風呂に入れるだけでラドン・ラジウム温泉に警鐘

2010年04月22日 11:00

 国民生活センターは、インターネットの通販サイトなどで「お風呂に入れるだけでラドン・ラジウム温泉になる」とうたった商品のテスト結果を21日公表するとともに、同日、「商品を使用することによって、疾病の治療効果などの効能効果がある旨の広告や表示をしている商品もあり、薬事法上問題となるおそれがある」として、監視・指導の徹底を消費者庁に要望。同庁は即座に厚生労働省担当所管にその要望を伝えた。

 同センターの商品テストは、鉱石タイプ5銘柄、セラミックボールタイプ3銘柄、それらの混合タイプ2銘柄について実施されたが「風呂水のラドン濃度、ラジウム濃度ともに、全ての銘柄で温泉法の基準を大きく下回った」としている。

 ラジウム濃度にいたっては、すべての銘柄で「検出できないほど低いもの」だった、という。さらに、販売サイトの広告表示では10銘柄中、6銘柄で「疾病の治療などの効能効果をうたっていた」としており、景品表示法上の問題とともに、薬事法上の問題にもなる恐れがあり、監視や指導の徹底を求めている。

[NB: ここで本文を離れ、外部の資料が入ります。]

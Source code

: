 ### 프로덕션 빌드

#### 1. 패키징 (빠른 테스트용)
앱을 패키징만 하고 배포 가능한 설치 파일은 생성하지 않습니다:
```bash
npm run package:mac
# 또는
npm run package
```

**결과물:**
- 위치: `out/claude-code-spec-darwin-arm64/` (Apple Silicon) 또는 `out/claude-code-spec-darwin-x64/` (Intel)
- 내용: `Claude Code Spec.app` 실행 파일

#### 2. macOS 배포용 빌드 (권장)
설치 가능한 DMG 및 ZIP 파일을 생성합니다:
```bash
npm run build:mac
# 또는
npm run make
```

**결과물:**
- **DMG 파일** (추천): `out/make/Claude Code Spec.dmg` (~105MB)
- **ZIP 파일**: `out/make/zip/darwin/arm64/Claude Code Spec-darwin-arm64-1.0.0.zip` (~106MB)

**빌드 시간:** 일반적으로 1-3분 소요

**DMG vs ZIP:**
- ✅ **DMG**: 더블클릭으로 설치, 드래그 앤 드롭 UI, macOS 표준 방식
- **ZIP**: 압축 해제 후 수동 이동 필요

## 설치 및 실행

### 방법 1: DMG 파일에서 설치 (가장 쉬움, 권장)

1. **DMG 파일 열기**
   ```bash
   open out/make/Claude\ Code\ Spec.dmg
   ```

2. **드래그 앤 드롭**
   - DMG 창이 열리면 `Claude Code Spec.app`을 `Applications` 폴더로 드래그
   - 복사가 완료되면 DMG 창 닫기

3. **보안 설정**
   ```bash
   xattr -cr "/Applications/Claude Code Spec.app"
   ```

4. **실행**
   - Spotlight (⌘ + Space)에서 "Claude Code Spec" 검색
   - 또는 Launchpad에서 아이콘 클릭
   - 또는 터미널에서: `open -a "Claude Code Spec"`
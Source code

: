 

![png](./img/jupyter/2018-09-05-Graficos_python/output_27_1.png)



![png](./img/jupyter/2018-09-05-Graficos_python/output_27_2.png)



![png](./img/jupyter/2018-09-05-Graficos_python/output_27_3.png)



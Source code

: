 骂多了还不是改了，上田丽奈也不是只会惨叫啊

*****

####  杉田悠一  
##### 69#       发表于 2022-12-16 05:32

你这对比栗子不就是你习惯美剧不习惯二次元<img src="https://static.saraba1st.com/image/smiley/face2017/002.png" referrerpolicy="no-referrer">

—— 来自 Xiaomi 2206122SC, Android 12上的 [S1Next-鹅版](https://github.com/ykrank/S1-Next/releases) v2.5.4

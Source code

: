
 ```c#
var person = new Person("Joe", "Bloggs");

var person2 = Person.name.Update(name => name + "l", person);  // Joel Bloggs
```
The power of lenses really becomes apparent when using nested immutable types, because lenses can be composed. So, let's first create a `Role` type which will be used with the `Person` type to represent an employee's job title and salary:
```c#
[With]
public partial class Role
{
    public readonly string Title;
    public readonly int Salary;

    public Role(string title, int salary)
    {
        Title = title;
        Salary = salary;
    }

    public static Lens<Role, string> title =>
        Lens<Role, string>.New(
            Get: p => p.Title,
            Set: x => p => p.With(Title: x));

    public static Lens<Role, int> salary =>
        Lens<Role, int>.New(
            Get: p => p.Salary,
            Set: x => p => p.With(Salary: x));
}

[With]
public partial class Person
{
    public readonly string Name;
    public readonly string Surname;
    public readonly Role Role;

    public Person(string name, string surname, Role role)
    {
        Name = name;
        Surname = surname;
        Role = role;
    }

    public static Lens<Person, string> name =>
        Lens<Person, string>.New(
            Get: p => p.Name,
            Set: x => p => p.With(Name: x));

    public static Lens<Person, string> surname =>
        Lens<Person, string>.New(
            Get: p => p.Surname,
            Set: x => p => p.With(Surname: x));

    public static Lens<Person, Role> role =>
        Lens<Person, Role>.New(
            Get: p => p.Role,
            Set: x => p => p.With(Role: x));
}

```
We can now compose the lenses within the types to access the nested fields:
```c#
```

 センターによると、全国消費生活情報ネットワーク・システムには2004年度から今年2月末までに、浴室で使用するラドン・ラジウム関連製品に関する相談が387件、そのうち「お風呂に入れてラドンを発生させる箱入りの石を購入したが、効果が分からず、本当にラドンが出ているのかも疑わしい」、「お風呂の中に入れるとラジウムが出て健康効果があるという。安全なものか」といった品質や安全性に関するものが71件寄せられており、「商品を使用することによって風呂水にどの程度のラドンやラジウムが含まれるようになるのか等を調べることにした」としている。

 また、387件の相談のうち、購入ルートでは訪問販売が310件と全体の8割を占め、購入価格帯では30万円から50万円が165件と43%を占めた。100万円以上も4件あった。